▶ _What you need to do_
The material below holds a span beginning at the line with "- [x] 曲のタイトルが9文字より多いまたは、アーティスト名が15文字より多い場合、スクロールアニメーションが発動する" and ending at the line with "- [x] ユーザーの映像にはモザイク処理が施されている". Quote that span exactly, both ends included, and only that span.

▶ _Records shown_
=== Begin Enclosure ===

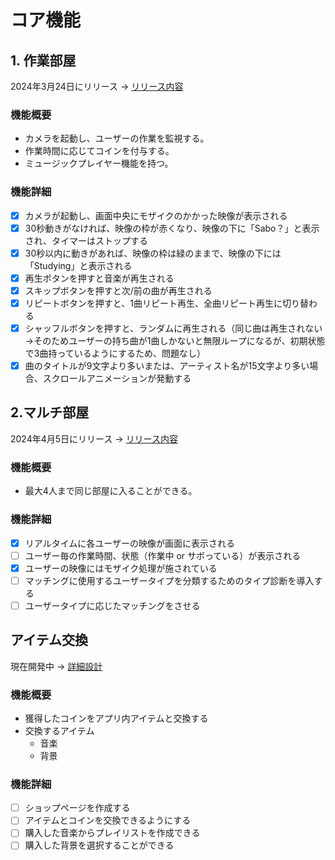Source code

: # コア機能

## 1. 作業部屋

2024年3月24日にリリース → [リリース内容](../Documents/RELEASE_PLANNING1.md)

### 機能概要

- カメラを起動し、ユーザーの作業を監視する。
- 作業時間に応じてコインを付与する。
- ミュージックプレイヤー機能を持つ。

### 機能詳細

- [x] カメラが起動し、画面中央にモザイクのかかった映像が表示される
- [x] 30秒動きがなければ、映像の枠が赤くなり、映像の下に「Sabo？」と表示され、タイマーはストップする
- [x] 30秒以内に動きがあれば、映像の枠は緑のままで、映像の下には「Studying」と表示される
- [x] 再生ボタンを押すと音楽が再生される
- [x] スキップボタンを押すと次/前の曲が再生される
- [x] リピートボタンを押すと、1曲リピート再生、全曲リピート再生に切り替わる
- [x] シャッフルボタンを押すと、ランダムに再生される（同じ曲は再生されない→そのためユーザーの持ち曲が1曲しかないと無限ループになるが、初期状態で3曲持っているようにするため、問題なし）
- [x] 曲のタイトルが9文字より多いまたは、アーティスト名が15文字より多い場合、スクロールアニメーションが発動する

## 2.マルチ部屋

2024年4月5日にリリース → [リリース内容](../Documents/RELEASE_PLANNING2.md)

### 機能概要

- 最大4人まで同じ部屋に入ることができる。

### 機能詳細

- [x] リアルタイムに各ユーザーの映像が画面に表示される
- [ ] ユーザー毎の作業時間、状態（作業中 or サボっている）が表示される
- [x] ユーザーの映像にはモザイク処理が施されている
- [ ] マッチングに使用するユーザータイプを分類するためのタイプ診断を導入する
- [ ] ユーザータイプに応じたマッチングをさせる

## アイテム交換

現在開発中 -> [詳細設計](../Documents/RELEASE_PLANNING3.md)

### 機能概要

- 獲得したコインをアプリ内アイテムと交換する
- 交換するアイテム
  - 音楽
  - 背景

### 機能詳細

- [ ] ショップページを作成する
- [ ] アイテムとコインを交換できるようにする
- [ ] 購入した音楽からプレイリストを作成できる
- [ ] 購入した背景を選択することができる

=== End Enclosure ===

▶ _Result below_
- [x] 曲のタイトルが9文字より多いまたは、アーティスト名が15文字より多い場合、スクロールアニメーションが発動する

## 2.マルチ部屋

2024年4月5日にリリース → [リリース内容](../Documents/RELEASE_PLANNING2.md)

### 機能概要

- 最大4人まで同じ部屋に入ることができる。

### 機能詳細

- [x] リアルタイムに各ユーザーの映像が画面に表示される
- [ ] ユーザー毎の作業時間、状態（作業中 or サボっている）が表示される
- [x] ユーザーの映像にはモザイク処理が施されている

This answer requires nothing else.